For mid-to-later career alumni, benefits vary depending on the individual and their role within their organization. For those in the talent space, engaging with their alma mater may also help them tap into talent pipelines that their employers otherwise may be neglecting. Supporting professional development initiatives gives them the chance to participate in mentorship experiences and shape the future workforce.
Fostering Cross Collaboration on Campuses
Engaging with alumni also fosters opportunities for higher ed units and departments to collaborate when they may otherwise have limited interactions on campus. A collaboration between alumni officers and career centers is a natural fit, particularly given all of the benefits we highlighted earlier in the article. For career centers, connecting with alumni may provide a more responsive contact within a company or organization.
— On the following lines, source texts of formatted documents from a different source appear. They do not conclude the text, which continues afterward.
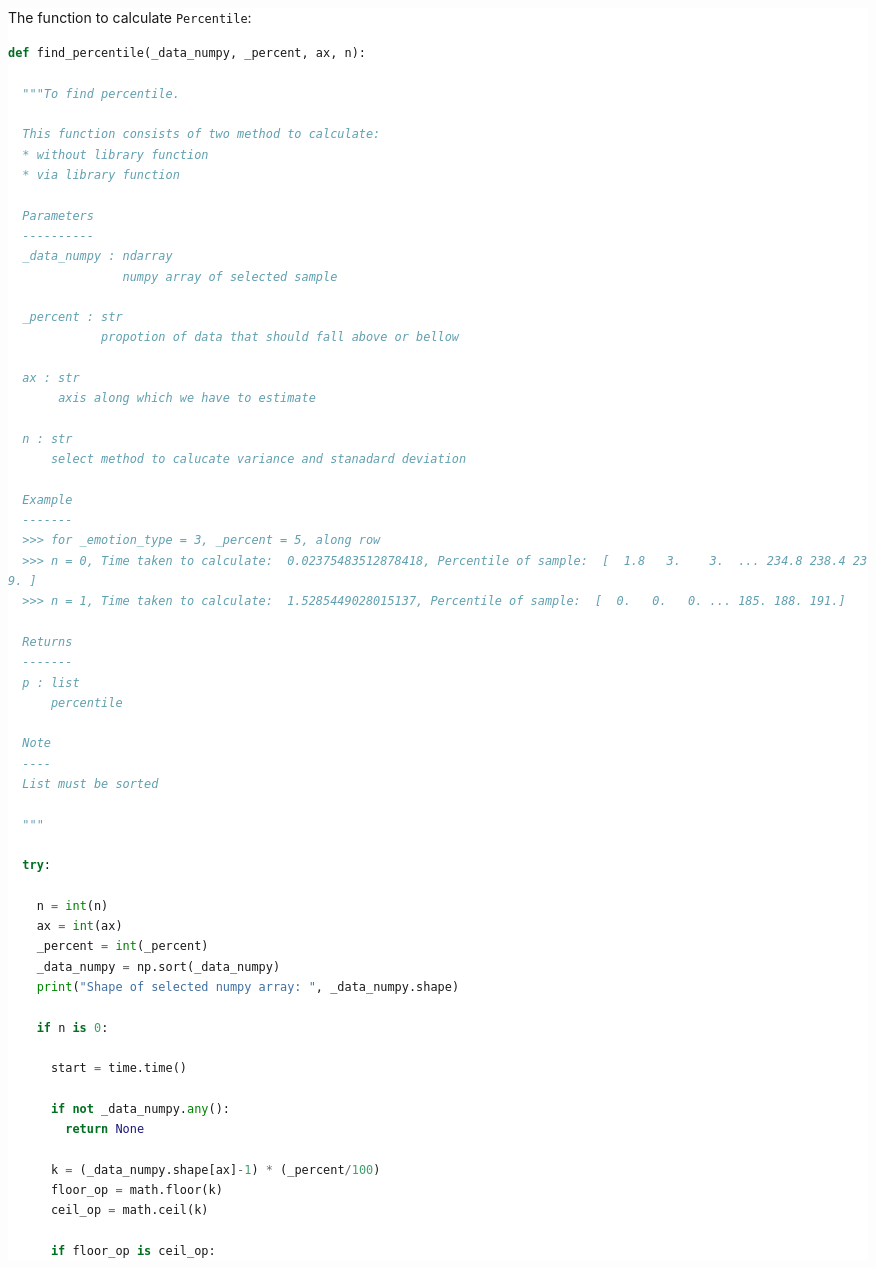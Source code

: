 The function to calculate `Percentile`:

```python
def find_percentile(_data_numpy, _percent, ax, n):

  """To find percentile.

  This function consists of two method to calculate:
  * without library function
  * via library function

  Parameters
  ----------
  _data_numpy : ndarray
                numpy array of selected sample

  _percent : str
             propotion of data that should fall above or bellow

  ax : str
       axis along which we have to estimate

  n : str
      select method to calucate variance and stanadard deviation

  Example
  -------
  >>> for _emotion_type = 3, _percent = 5, along row
  >>> n = 0, Time taken to calculate:  0.02375483512878418, Percentile of sample:  [  1.8   3.    3.  ... 234.8 238.4 239. ]
  >>> n = 1, Time taken to calculate:  1.5285449028015137, Percentile of sample:  [  0.   0.   0. ... 185. 188. 191.]

  Returns
  -------
  p : list
      percentile

  Note
  ----
  List must be sorted

  """

  try:

    n = int(n)
    ax = int(ax)
    _percent = int(_percent)
    _data_numpy = np.sort(_data_numpy)
    print("Shape of selected numpy array: ", _data_numpy.shape)

    if n is 0:

      start = time.time()

      if not _data_numpy.any():
        return None

      k = (_data_numpy.shape[ax]-1) * (_percent/100)
      floor_op = math.floor(k)
      ceil_op = math.ceil(k)

      if floor_op is ceil_op:
```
Alumni often prove to be an engaged audience and may serve as an internal contact for companies where communications prove challenging. While their role may not be in the talent acquisition space, many alumni are more than willing to make introductions between university units and their points of contact. Moreover, companies often tap alumni to participate in events, such as career fairs, at their alma mater. If working together, career centers and alumni offices can recognize and celebrate such engagement.
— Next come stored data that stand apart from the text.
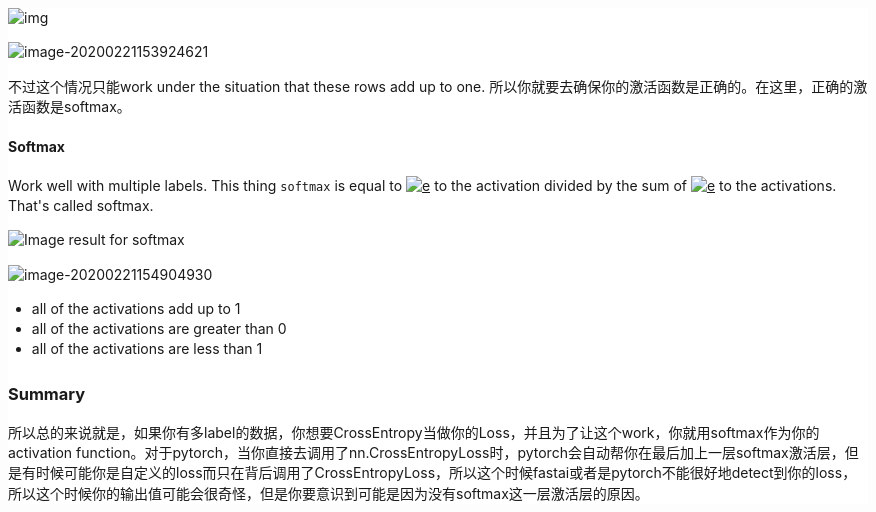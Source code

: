 ![img](https://tva1.sinaimg.cn/large/0082zybpgy1gc4u28849cj30ex062tai.jpg)

![image-20200221153924621](https://tva1.sinaimg.cn/large/0082zybpgy1gc4u2qixgkj31e20dun4g.jpg)

不过这个情况只能work under the situation that these rows add up to one. 所以你就要去确保你的激活函数是正确的。在这里，正确的激活函数是softmax。

#### Softmax

Work well with multiple labels. This thing `softmax` is equal to [![e](https://tva1.sinaimg.cn/large/0082zybpgy1gc4u82xy5bg3008008036.gif)](https://camo.githubusercontent.com/bfe511d6658c93dcc5bca7133dedfe59b13f1455/68747470733a2f2f6c617465782e636f6465636f67732e636f6d2f6769662e6c617465783f65) to the activation divided by the sum of [![e](https://tva1.sinaimg.cn/large/0082zybpgy1gc4u82xy5bg3008008036.gif)](https://camo.githubusercontent.com/bfe511d6658c93dcc5bca7133dedfe59b13f1455/68747470733a2f2f6c617465782e636f6465636f67732e636f6d2f6769662e6c617465783f65) to the activations. That's called softmax.

![Image result for softmax](https://tva1.sinaimg.cn/large/0082zybpgy1gc4u8qtmuzj30yh0i6wl3.jpg)

![image-20200221154904930](https://tva1.sinaimg.cn/large/0082zybpgy1gc4ucrxsicj30p00gu75v.jpg)

* all of the activations add up to 1
* all of the activations are greater than 0
* all of the activations are less than 1

### Summary

所以总的来说就是，如果你有多label的数据，你想要CrossEntropy当做你的Loss，并且为了让这个work，你就用softmax作为你的activation function。对于pytorch，当你直接去调用了nn.CrossEntropyLoss时，pytorch会自动帮你在最后加上一层softmax激活层，但是有时候可能你是自定义的loss而只在背后调用了CrossEntropyLoss，所以这个时候fastai或者是pytorch不能很好地detect到你的loss，所以这个时候你的输出值可能会很奇怪，但是你要意识到可能是因为没有softmax这一层激活层的原因。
When considering graduate alumni, collaborations between alumni offices and graduate schools are crucial. Graduate students often want to speak to alumni who experienced a similar academic path to them. Graduate schools are able to pull from a large pool of experience, while alumni offices can connect with individuals who may not have otherwise been on their radar.
The University of Maryland’s Alumni Association recently worked with the institution’s Graduate School to launch the Doctoral Alumni Mentorship Program, bringing 100 new users onto their Terrapins Connect platform powered by PeopleGrove. Ellie Geraghty, senior director of alumni engagement and outreach for the University of Maryland’s Alumni Association, notes that “Working with the Graduate School has opened exciting new doors for alumni engagement, especially among our doctoral alumni — a group that’s often less visible and traditionally harder to reach.”
She explains that “having strong collaborators like the Graduate School helps us better serve constituents with specialized needs and interests. It’s a small but mighty win — and a great example of how cross-campus partnerships can spark meaningful engagement and career development for our grad student community.” Such an affirmation confirms the benefits of incorporating advanced degree alumni in external engagement efforts.
Conclusion
From career readiness to talent recruitment, alumni engagement plays a key role in workforce development, in partnership with academic institutions. Educators in higher education can also better support the changing needs of today’s students and provide fulfilling engagement opportunities to alumni of all generations. As the job market remains challenging and unstable, we hope this article sheds light on how institutions can better involve alumni in the graduate career development ecosystem.